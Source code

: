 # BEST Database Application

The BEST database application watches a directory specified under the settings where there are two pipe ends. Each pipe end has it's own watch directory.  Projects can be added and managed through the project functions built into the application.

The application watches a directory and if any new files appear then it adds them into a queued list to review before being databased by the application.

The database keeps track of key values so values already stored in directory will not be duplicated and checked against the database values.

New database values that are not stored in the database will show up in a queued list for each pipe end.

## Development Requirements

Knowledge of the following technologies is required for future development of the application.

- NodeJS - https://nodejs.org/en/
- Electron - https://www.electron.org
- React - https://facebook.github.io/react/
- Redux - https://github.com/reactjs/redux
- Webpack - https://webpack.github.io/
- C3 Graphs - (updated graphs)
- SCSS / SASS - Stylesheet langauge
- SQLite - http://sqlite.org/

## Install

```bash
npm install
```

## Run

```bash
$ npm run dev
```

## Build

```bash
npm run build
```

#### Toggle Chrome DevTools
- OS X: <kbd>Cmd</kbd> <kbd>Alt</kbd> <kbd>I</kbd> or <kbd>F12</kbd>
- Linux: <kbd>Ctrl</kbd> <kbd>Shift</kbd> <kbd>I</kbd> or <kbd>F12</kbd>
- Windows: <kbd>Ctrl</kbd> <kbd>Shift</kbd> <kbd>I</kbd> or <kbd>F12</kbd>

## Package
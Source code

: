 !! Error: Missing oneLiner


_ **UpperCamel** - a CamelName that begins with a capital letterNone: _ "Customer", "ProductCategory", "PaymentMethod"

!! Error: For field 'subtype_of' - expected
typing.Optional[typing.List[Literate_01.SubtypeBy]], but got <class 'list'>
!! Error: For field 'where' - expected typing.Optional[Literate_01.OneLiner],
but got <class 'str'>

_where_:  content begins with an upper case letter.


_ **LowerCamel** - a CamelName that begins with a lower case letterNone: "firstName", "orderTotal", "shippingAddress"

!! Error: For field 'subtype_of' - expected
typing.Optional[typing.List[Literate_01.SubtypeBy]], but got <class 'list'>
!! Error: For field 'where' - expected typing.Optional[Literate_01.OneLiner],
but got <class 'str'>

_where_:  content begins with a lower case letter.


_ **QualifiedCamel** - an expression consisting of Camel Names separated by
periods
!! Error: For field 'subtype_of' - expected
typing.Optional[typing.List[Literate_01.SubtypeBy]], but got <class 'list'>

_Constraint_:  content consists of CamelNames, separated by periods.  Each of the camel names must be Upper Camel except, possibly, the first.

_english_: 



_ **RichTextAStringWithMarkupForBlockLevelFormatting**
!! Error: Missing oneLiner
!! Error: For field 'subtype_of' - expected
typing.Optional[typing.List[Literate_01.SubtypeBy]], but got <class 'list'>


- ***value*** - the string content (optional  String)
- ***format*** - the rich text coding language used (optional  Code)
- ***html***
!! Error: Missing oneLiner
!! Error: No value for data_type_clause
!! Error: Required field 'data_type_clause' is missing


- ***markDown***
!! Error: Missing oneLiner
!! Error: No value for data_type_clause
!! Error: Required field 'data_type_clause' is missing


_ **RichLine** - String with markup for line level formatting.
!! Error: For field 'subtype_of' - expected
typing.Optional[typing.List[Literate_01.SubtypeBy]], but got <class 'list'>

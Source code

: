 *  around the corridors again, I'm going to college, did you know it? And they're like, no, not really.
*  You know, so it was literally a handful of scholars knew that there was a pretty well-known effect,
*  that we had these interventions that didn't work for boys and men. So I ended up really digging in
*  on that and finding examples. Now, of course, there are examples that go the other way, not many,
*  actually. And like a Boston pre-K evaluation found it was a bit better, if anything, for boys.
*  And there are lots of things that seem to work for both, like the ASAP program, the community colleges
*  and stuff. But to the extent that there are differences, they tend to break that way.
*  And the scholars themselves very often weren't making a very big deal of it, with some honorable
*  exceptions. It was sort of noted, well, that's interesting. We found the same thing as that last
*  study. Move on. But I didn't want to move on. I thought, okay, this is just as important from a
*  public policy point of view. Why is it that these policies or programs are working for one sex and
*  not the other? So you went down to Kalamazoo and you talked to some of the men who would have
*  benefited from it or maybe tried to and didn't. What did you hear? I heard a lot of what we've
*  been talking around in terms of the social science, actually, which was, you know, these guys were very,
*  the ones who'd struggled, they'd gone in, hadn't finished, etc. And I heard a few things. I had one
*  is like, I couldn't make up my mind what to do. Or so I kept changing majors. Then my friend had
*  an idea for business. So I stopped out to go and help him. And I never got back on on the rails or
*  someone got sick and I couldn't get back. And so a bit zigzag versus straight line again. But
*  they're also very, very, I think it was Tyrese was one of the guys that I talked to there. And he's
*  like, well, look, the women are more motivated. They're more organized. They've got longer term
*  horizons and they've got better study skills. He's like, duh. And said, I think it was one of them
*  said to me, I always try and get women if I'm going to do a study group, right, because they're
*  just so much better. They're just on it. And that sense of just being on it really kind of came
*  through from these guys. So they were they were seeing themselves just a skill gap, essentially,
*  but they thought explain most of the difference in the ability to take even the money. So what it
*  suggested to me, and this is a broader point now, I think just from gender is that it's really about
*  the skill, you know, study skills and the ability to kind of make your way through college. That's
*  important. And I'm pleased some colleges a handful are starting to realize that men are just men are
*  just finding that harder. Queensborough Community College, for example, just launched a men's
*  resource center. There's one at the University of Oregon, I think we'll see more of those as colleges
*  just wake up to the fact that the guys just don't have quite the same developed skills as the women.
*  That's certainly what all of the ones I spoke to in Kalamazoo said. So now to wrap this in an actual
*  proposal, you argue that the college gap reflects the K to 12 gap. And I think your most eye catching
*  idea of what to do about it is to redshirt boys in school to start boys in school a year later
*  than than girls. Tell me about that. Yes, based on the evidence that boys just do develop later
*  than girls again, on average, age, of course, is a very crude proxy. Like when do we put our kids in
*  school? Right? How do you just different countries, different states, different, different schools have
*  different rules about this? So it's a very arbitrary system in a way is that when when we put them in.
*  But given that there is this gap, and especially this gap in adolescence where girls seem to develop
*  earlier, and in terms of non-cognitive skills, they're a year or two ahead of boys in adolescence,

Problem requirements
Return exactly, and only, the lines above starting at the line that contains "through college. That's" and ending at the line that contains "in an actual".

Answer to this exercise
*  the skill, you know, study skills and the ability to kind of make your way through college. That's
*  important. And I'm pleased some colleges a handful are starting to realize that men are just men are
*  just finding that harder. Queensborough Community College, for example, just launched a men's
*  resource center. There's one at the University of Oregon, I think we'll see more of those as colleges
*  just wake up to the fact that the guys just don't have quite the same developed skills as the women.
*  That's certainly what all of the ones I spoke to in Kalamazoo said. So now to wrap this in an actual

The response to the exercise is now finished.